= Krista Gile =

American statistician

Krista Jennifer Gile is an American statistician known for her research on respondent-driven sampling, on exponential random graph models, and more generally on the statistical behavior of social networks. She is an associate professor in the department of mathematics and statistics of the University of Massachusetts Amherst.

==Education and career==
Gile grew up in Shrewsbury, Vermont, where her father Richard H. Gile was an engineer and businessman.
She graduated in 1998 from the Rensselaer Polytechnic Institute, where she majored in electrical engineering with a minor in sociology.
After earning a master's degree in science and technology studies at Virginia Tech in 2000, she worked from 2000 to 2003 as Assistant Director of Research at Advocates for Human Potential, Inc. In this period, she also continued to take graduate classes, delivered meals for the poor and taught mathematics to underprivileged girls.

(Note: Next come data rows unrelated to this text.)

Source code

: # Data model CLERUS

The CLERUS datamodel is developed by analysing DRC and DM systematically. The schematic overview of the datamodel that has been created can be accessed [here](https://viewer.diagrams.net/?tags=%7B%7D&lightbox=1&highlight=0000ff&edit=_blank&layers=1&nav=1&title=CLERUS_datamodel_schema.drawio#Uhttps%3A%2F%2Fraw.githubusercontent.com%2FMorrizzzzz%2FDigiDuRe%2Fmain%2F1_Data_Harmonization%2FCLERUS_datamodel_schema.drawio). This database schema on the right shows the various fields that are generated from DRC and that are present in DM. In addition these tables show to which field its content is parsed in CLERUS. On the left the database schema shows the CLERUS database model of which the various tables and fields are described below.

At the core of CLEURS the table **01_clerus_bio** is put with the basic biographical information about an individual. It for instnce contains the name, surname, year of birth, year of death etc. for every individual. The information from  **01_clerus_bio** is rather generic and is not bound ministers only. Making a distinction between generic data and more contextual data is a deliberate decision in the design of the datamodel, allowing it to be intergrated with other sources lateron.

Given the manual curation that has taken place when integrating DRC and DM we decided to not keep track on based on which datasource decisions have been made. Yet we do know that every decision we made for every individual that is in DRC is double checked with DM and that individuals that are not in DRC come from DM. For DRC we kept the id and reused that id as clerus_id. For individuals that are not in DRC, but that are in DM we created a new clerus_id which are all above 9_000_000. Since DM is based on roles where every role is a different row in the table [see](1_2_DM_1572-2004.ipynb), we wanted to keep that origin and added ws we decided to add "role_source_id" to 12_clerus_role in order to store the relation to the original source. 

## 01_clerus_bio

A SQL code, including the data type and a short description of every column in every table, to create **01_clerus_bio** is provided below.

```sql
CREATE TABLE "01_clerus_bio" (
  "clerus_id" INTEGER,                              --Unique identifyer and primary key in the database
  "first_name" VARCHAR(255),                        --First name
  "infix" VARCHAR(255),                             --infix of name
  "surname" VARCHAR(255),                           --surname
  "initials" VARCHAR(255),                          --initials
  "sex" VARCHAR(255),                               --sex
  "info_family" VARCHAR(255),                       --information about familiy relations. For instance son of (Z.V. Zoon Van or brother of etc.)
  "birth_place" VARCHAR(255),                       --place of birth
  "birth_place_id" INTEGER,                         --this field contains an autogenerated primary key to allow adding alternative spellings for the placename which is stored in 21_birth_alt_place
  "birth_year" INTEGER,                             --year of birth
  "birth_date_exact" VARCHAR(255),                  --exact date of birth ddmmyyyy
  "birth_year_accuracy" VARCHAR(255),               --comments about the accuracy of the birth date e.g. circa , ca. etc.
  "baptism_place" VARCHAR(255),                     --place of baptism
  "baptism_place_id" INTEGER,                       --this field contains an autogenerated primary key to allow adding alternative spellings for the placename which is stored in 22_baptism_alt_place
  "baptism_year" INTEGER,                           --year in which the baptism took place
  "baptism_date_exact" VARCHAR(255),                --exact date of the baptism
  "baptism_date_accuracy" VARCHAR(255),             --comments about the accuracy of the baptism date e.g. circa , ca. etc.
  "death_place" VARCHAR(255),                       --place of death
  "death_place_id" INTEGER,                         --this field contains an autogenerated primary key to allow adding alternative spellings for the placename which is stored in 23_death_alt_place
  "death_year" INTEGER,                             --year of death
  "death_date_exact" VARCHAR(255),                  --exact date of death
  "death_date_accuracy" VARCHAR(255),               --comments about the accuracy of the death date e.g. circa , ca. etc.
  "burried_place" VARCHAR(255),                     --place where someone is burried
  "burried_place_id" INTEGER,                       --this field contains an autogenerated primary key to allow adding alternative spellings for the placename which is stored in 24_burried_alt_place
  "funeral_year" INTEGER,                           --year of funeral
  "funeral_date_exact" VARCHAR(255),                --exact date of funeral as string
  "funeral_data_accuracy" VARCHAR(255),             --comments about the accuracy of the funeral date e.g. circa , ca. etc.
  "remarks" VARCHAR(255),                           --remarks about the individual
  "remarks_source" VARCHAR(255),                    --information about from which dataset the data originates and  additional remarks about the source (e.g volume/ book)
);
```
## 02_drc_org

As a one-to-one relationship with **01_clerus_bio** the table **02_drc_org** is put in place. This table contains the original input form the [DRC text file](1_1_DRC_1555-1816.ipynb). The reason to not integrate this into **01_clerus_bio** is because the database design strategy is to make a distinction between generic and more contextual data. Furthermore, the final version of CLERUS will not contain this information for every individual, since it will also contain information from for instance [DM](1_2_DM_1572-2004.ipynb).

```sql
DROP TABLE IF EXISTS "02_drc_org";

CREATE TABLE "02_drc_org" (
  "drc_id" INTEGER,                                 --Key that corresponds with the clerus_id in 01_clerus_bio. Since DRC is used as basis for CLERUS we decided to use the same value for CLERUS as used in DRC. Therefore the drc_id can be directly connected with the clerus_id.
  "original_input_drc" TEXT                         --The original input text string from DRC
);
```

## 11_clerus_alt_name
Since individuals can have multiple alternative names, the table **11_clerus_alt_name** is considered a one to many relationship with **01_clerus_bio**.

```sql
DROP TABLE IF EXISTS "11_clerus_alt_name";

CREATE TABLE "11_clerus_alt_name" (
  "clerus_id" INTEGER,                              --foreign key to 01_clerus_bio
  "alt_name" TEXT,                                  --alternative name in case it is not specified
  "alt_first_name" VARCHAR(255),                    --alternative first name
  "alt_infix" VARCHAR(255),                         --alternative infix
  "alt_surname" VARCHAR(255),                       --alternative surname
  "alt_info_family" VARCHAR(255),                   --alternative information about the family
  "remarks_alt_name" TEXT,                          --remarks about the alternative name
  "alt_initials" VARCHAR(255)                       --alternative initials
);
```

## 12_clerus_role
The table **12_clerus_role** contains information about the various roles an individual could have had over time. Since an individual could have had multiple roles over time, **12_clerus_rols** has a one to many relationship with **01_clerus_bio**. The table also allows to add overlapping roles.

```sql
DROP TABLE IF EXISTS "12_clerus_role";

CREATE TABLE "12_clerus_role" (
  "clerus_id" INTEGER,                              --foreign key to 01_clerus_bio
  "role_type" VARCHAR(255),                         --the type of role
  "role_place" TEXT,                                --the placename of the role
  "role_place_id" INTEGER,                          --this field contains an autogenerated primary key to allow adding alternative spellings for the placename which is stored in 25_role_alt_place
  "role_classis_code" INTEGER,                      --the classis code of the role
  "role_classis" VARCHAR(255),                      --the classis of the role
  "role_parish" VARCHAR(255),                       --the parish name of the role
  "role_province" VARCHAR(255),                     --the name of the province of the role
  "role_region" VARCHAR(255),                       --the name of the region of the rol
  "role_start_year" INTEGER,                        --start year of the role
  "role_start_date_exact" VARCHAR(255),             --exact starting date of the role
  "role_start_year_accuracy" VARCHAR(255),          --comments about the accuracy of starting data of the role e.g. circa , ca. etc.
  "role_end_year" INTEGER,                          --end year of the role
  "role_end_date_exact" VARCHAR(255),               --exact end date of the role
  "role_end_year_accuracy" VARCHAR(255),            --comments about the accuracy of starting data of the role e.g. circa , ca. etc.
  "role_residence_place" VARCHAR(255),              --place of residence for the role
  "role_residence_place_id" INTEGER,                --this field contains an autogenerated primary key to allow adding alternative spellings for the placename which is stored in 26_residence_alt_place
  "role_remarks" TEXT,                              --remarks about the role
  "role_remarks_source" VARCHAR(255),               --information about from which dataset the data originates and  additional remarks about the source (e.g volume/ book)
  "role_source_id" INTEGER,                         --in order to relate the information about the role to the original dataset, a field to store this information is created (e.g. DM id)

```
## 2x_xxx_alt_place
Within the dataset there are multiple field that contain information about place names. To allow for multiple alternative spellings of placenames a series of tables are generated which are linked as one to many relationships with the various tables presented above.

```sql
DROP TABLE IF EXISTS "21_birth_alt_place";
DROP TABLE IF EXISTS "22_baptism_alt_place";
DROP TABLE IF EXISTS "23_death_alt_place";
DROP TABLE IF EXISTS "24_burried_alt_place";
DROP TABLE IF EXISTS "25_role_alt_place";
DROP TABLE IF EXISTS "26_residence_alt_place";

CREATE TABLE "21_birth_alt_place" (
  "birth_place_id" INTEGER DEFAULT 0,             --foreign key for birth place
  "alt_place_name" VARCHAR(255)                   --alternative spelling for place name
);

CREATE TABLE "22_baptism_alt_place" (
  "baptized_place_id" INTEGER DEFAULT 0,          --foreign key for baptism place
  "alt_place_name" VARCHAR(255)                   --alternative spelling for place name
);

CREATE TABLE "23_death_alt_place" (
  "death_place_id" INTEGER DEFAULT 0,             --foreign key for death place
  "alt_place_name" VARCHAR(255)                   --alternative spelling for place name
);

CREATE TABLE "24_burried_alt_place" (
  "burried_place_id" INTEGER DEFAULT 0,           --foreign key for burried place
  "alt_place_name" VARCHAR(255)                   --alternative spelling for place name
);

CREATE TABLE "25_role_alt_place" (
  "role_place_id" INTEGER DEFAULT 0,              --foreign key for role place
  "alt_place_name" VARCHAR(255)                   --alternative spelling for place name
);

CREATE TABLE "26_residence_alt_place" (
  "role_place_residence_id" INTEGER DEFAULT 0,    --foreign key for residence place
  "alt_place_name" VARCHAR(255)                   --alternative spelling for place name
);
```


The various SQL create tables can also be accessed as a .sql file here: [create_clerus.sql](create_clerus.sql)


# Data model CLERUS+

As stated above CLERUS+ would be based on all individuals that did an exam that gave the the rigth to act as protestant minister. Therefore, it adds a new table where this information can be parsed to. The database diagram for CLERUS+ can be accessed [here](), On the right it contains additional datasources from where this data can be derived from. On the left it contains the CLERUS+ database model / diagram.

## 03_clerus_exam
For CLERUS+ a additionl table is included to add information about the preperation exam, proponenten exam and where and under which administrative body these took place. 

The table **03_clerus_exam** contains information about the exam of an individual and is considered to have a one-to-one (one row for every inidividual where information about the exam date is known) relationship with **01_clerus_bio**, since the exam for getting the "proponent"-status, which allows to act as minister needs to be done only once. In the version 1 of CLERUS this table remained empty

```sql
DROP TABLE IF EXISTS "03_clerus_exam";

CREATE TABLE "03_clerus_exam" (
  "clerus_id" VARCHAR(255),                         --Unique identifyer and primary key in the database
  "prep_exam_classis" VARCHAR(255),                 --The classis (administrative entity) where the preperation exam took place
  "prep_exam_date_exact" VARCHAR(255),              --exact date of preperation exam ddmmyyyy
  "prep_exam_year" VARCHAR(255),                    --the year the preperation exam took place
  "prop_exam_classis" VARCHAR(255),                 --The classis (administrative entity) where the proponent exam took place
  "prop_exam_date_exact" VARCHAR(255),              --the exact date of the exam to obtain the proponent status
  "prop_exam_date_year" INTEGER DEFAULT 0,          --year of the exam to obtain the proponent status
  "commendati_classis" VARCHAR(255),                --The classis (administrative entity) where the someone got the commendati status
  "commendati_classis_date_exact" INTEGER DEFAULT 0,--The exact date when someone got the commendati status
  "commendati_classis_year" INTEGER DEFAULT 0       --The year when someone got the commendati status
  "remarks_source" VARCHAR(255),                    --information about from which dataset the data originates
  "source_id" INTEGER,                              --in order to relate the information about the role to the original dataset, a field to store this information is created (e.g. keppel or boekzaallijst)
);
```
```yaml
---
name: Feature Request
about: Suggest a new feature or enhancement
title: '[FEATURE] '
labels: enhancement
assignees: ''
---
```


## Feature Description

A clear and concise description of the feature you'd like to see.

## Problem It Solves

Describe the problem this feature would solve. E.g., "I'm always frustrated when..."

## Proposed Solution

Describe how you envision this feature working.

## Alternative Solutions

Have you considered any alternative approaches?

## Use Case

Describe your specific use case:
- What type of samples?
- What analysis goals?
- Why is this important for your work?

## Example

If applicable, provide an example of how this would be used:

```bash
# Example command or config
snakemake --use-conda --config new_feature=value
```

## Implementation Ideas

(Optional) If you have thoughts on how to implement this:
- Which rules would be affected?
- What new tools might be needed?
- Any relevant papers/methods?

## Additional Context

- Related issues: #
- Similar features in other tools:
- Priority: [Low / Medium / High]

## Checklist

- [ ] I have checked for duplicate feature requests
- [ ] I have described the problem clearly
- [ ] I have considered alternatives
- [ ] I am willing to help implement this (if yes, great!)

At the suggestion of an amateur rugby teammate and with the encouragement of a sociological theory professor, she returned to graduate school, studying statistics at the University of Washington,
where she completed her doctorate in 2008. Her dissertation, Inference from Partially-Observed Network Data, was supervised by Mark S. Handcock.
After two years as a Postdoctoral Prize Research Fellow at Nuffield College, Oxford, she joined the UMass Amherst faculty in 2010.